| Task statement |
Below are some records; return all of them exactly as they are.
──────────────────────────────
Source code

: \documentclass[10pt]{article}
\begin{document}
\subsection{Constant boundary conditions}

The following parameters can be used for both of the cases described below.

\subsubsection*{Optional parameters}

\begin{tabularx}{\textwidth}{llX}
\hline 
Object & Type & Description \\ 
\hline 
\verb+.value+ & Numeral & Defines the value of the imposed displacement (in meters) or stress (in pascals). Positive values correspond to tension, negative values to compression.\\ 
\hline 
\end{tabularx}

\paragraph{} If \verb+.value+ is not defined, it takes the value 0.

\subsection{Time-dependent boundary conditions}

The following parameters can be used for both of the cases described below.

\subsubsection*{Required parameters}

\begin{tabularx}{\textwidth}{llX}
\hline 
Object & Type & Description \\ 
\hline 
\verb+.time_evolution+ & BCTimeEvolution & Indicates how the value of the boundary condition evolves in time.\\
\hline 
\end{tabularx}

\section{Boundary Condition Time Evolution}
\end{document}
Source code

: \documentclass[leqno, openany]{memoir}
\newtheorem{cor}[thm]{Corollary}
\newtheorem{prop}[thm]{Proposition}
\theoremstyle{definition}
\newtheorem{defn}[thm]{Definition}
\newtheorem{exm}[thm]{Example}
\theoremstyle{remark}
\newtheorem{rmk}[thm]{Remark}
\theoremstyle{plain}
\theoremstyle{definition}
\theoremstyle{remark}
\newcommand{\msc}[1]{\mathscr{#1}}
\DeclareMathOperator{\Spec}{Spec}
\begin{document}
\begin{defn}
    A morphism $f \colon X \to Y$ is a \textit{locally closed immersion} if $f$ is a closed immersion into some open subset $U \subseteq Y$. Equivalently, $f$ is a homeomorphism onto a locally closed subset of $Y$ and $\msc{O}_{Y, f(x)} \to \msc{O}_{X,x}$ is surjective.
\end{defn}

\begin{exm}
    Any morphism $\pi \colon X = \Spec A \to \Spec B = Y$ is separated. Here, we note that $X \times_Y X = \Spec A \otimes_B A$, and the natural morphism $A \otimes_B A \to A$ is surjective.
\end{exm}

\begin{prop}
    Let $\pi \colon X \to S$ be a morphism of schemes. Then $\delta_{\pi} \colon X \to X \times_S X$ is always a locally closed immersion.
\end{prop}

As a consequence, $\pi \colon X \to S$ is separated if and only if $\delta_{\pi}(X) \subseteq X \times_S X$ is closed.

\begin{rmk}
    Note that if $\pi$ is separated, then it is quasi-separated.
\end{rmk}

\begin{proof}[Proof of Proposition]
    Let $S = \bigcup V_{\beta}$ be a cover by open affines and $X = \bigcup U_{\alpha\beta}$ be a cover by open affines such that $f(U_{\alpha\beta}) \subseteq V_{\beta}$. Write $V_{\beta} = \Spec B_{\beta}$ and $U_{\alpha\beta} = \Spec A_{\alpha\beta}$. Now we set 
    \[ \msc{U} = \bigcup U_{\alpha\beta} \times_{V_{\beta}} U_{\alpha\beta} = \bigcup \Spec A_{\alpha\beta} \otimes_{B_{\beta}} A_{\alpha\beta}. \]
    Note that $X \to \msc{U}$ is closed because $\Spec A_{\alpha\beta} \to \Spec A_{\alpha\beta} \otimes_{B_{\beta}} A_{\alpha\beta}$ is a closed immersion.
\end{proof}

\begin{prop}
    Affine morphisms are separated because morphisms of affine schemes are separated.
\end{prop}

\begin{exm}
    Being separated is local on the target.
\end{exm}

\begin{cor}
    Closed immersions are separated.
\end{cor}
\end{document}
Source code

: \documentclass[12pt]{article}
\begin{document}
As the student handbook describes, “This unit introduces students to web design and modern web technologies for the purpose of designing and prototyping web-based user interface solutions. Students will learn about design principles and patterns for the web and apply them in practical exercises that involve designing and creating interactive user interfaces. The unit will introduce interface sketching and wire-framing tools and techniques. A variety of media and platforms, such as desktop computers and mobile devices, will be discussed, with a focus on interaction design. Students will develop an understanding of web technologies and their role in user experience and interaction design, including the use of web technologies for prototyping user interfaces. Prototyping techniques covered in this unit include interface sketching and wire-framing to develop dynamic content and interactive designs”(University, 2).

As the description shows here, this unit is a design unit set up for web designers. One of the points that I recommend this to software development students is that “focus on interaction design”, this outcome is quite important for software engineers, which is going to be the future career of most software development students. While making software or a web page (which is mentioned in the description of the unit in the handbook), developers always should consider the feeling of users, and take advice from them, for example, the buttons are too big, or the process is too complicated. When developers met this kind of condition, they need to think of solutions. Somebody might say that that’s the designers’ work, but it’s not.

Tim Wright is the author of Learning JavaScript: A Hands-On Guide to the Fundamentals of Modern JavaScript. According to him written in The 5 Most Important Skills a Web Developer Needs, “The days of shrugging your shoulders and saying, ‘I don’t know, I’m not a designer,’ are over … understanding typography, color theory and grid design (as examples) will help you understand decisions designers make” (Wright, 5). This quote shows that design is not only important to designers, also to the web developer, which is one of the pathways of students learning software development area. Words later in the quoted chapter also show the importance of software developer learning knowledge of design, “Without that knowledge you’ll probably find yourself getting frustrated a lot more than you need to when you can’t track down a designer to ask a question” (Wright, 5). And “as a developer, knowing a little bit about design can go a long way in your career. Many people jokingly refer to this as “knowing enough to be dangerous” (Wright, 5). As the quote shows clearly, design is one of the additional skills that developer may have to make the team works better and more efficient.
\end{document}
──────────────────────────────
| Result |
Source code

: \documentclass[10pt]{article}
\begin{document}
\subsection{Constant boundary conditions}

The following parameters can be used for both of the cases described below.

\subsubsection*{Optional parameters}

\begin{tabularx}{\textwidth}{llX}
\hline 
Object & Type & Description \\ 
\hline 
\verb+.value+ & Numeral & Defines the value of the imposed displacement (in meters) or stress (in pascals). Positive values correspond to tension, negative values to compression.\\ 
\hline 
\end{tabularx}

\paragraph{} If \verb+.value+ is not defined, it takes the value 0.

\subsection{Time-dependent boundary conditions}

The following parameters can be used for both of the cases described below.

\subsubsection*{Required parameters}

\begin{tabularx}{\textwidth}{llX}
\hline 
Object & Type & Description \\ 
\hline 
\verb+.time_evolution+ & BCTimeEvolution & Indicates how the value of the boundary condition evolves in time.\\
\hline 
\end{tabularx}

\section{Boundary Condition Time Evolution}
\end{document}
Source code

: \documentclass[leqno, openany]{memoir}
\newtheorem{cor}[thm]{Corollary}
\newtheorem{prop}[thm]{Proposition}
\theoremstyle{definition}
\newtheorem{defn}[thm]{Definition}
\newtheorem{exm}[thm]{Example}
\theoremstyle{remark}
\newtheorem{rmk}[thm]{Remark}
\theoremstyle{plain}
\theoremstyle{definition}
\theoremstyle{remark}
\newcommand{\msc}[1]{\mathscr{#1}}
\DeclareMathOperator{\Spec}{Spec}
\begin{document}
\begin{defn}
    A morphism $f \colon X \to Y$ is a \textit{locally closed immersion} if $f$ is a closed immersion into some open subset $U \subseteq Y$. Equivalently, $f$ is a homeomorphism onto a locally closed subset of $Y$ and $\msc{O}_{Y, f(x)} \to \msc{O}_{X,x}$ is surjective.
\end{defn}

\begin{exm}
    Any morphism $\pi \colon X = \Spec A \to \Spec B = Y$ is separated. Here, we note that $X \times_Y X = \Spec A \otimes_B A$, and the natural morphism $A \otimes_B A \to A$ is surjective.
\end{exm}

\begin{prop}
    Let $\pi \colon X \to S$ be a morphism of schemes. Then $\delta_{\pi} \colon X \to X \times_S X$ is always a locally closed immersion.
\end{prop}

As a consequence, $\pi \colon X \to S$ is separated if and only if $\delta_{\pi}(X) \subseteq X \times_S X$ is closed.

\begin{rmk}
    Note that if $\pi$ is separated, then it is quasi-separated.
\end{rmk}

\begin{proof}[Proof of Proposition]
    Let $S = \bigcup V_{\beta}$ be a cover by open affines and $X = \bigcup U_{\alpha\beta}$ be a cover by open affines such that $f(U_{\alpha\beta}) \subseteq V_{\beta}$. Write $V_{\beta} = \Spec B_{\beta}$ and $U_{\alpha\beta} = \Spec A_{\alpha\beta}$. Now we set 
    \[ \msc{U} = \bigcup U_{\alpha\beta} \times_{V_{\beta}} U_{\alpha\beta} = \bigcup \Spec A_{\alpha\beta} \otimes_{B_{\beta}} A_{\alpha\beta}. \]
    Note that $X \to \msc{U}$ is closed because $\Spec A_{\alpha\beta} \to \Spec A_{\alpha\beta} \otimes_{B_{\beta}} A_{\alpha\beta}$ is a closed immersion.
\end{proof}

\begin{prop}
    Affine morphisms are separated because morphisms of affine schemes are separated.
\end{prop}

\begin{exm}
    Being separated is local on the target.
\end{exm}

\begin{cor}
    Closed immersions are separated.
\end{cor}
\end{document}
Source code

: \documentclass[12pt]{article}
\begin{document}
As the student handbook describes, “This unit introduces students to web design and modern web technologies for the purpose of designing and prototyping web-based user interface solutions. Students will learn about design principles and patterns for the web and apply them in practical exercises that involve designing and creating interactive user interfaces. The unit will introduce interface sketching and wire-framing tools and techniques. A variety of media and platforms, such as desktop computers and mobile devices, will be discussed, with a focus on interaction design. Students will develop an understanding of web technologies and their role in user experience and interaction design, including the use of web technologies for prototyping user interfaces. Prototyping techniques covered in this unit include interface sketching and wire-framing to develop dynamic content and interactive designs”(University, 2).

As the description shows here, this unit is a design unit set up for web designers. One of the points that I recommend this to software development students is that “focus on interaction design”, this outcome is quite important for software engineers, which is going to be the future career of most software development students. While making software or a web page (which is mentioned in the description of the unit in the handbook), developers always should consider the feeling of users, and take advice from them, for example, the buttons are too big, or the process is too complicated. When developers met this kind of condition, they need to think of solutions. Somebody might say that that’s the designers’ work, but it’s not.

Tim Wright is the author of Learning JavaScript: A Hands-On Guide to the Fundamentals of Modern JavaScript. According to him written in The 5 Most Important Skills a Web Developer Needs, “The days of shrugging your shoulders and saying, ‘I don’t know, I’m not a designer,’ are over … understanding typography, color theory and grid design (as examples) will help you understand decisions designers make” (Wright, 5). This quote shows that design is not only important to designers, also to the web developer, which is one of the pathways of students learning software development area. Words later in the quoted chapter also show the importance of software developer learning knowledge of design, “Without that knowledge you’ll probably find yourself getting frustrated a lot more than you need to when you can’t track down a designer to ask a question” (Wright, 5). And “as a developer, knowing a little bit about design can go a long way in your career. Many people jokingly refer to this as “knowing enough to be dangerous” (Wright, 5). As the quote shows clearly, design is one of the additional skills that developer may have to make the team works better and more efficient.
\end{document}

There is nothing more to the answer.